* _GOAL OF THE EXERCISE_
In the listing below, locate the line containing "So prüfen Sie, ob" and the line containing "1. Der [!DNL". Output both of them and every line between, exactly as written, and nothing more.
------------------------
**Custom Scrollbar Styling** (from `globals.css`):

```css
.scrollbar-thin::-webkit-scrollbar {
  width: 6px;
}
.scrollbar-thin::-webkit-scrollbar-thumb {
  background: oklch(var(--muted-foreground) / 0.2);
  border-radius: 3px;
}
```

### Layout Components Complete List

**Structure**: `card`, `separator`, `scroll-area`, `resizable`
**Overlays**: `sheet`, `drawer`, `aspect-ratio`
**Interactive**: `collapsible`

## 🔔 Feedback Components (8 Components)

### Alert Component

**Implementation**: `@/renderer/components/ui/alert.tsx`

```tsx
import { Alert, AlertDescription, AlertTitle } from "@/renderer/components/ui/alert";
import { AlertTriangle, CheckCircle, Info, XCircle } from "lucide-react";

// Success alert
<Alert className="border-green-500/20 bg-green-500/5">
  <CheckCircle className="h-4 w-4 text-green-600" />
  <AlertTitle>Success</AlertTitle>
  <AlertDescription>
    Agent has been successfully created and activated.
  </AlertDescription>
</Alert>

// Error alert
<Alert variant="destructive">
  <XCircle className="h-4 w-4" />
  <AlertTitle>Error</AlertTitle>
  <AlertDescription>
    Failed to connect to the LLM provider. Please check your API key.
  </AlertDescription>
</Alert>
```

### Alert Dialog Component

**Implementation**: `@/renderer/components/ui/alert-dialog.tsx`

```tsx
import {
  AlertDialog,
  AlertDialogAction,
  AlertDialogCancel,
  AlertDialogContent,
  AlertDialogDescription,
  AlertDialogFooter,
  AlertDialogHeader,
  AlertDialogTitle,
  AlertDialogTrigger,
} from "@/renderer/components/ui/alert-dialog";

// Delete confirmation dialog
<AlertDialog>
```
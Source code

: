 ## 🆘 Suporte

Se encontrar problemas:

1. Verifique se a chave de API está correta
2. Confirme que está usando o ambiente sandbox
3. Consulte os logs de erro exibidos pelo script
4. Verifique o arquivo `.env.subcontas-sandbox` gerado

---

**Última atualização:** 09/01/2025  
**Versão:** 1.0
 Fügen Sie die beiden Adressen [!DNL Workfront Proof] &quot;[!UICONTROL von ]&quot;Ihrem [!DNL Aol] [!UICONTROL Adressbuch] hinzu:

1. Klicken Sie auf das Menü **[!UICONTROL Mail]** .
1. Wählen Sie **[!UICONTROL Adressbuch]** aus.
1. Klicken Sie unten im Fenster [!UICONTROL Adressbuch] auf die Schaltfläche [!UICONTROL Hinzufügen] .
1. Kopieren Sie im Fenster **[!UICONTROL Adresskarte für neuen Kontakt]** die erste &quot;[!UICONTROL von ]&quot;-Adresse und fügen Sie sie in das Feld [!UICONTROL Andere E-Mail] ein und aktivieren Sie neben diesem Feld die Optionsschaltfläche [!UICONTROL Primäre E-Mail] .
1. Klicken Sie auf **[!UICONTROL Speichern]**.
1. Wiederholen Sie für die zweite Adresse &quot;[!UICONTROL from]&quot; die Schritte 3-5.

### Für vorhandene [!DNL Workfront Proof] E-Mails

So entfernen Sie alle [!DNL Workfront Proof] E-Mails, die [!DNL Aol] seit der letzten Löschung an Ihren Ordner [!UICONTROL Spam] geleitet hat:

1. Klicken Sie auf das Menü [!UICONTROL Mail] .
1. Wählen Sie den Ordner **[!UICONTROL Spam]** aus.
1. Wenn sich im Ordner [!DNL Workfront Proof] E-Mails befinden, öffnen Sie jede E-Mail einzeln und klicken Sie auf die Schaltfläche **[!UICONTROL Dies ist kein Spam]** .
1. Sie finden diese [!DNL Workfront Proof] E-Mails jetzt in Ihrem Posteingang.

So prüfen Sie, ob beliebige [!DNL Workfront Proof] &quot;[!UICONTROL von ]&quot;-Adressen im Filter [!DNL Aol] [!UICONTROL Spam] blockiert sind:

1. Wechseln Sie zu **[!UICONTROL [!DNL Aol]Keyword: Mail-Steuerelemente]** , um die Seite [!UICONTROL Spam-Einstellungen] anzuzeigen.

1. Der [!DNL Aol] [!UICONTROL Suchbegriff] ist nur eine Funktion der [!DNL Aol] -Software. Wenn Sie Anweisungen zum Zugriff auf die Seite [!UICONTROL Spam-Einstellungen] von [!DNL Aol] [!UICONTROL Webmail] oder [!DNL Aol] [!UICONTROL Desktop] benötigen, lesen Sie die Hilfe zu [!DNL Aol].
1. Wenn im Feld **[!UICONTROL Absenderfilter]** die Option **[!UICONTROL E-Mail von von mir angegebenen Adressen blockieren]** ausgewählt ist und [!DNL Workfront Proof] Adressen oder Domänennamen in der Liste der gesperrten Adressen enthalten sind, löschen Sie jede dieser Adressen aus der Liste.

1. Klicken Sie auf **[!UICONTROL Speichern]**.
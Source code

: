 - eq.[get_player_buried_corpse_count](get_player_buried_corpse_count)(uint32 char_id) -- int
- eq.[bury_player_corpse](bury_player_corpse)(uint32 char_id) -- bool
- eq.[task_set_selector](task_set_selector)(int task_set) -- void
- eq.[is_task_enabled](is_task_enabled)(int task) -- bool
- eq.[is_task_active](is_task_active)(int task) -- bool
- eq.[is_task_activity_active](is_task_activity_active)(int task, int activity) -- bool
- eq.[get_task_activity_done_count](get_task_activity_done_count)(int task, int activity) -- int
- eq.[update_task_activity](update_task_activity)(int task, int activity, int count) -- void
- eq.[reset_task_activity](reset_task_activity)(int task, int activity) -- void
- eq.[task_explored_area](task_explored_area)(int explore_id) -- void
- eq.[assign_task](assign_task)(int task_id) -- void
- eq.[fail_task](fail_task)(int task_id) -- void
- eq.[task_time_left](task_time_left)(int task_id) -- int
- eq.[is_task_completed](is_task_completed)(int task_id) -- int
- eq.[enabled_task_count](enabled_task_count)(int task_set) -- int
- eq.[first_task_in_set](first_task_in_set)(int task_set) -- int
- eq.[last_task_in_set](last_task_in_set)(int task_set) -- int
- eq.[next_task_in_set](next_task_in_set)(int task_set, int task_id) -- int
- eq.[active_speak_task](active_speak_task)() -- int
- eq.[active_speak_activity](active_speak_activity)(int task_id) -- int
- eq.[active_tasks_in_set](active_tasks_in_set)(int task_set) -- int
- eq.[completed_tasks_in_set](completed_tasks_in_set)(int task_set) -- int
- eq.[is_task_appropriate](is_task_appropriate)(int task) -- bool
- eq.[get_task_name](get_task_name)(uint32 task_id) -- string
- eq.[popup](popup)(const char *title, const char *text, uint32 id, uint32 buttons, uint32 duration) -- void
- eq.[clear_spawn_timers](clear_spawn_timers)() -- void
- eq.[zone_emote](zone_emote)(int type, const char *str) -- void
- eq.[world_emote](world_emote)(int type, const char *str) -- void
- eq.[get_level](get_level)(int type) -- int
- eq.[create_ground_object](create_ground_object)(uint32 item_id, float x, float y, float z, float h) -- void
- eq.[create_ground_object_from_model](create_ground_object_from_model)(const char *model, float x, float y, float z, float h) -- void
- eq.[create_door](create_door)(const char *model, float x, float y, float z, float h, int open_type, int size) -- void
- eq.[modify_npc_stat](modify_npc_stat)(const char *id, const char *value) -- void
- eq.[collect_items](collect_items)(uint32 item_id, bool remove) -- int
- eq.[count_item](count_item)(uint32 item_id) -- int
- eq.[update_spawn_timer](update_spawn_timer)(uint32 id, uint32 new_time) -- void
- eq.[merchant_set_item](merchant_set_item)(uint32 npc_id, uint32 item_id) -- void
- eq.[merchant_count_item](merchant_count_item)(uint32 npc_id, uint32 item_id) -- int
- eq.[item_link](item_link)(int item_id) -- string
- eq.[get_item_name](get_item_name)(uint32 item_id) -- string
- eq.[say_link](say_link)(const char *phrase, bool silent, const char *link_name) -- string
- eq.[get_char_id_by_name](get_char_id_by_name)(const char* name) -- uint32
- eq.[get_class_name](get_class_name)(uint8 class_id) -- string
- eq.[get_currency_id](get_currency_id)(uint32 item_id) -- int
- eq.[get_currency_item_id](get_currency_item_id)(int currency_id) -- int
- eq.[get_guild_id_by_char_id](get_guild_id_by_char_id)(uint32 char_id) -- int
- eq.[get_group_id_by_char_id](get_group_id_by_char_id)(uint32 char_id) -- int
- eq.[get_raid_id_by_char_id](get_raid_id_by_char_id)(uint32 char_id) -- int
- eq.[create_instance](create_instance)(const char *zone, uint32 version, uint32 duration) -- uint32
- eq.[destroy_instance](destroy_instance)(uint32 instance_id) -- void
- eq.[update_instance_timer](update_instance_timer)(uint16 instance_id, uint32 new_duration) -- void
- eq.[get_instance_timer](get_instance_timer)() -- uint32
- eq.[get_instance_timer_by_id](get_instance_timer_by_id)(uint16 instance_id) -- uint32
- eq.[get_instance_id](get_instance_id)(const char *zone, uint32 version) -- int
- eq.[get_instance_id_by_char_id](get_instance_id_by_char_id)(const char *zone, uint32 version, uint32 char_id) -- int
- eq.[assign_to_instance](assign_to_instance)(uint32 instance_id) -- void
------------------------
* _RESULT OF THE EXERCISE_
So prüfen Sie, ob beliebige [!DNL Workfront Proof] &quot;[!UICONTROL von ]&quot;-Adressen im Filter [!DNL Aol] [!UICONTROL Spam] blockiert sind:

1. Wechseln Sie zu **[!UICONTROL [!DNL Aol]Keyword: Mail-Steuerelemente]** , um die Seite [!UICONTROL Spam-Einstellungen] anzuzeigen.

1. Der [!DNL Aol] [!UICONTROL Suchbegriff] ist nur eine Funktion der [!DNL Aol] -Software. Wenn Sie Anweisungen zum Zugriff auf die Seite [!UICONTROL Spam-Einstellungen] von [!DNL Aol] [!UICONTROL Webmail] oder [!DNL Aol] [!UICONTROL Desktop] benötigen, lesen Sie die Hilfe zu [!DNL Aol].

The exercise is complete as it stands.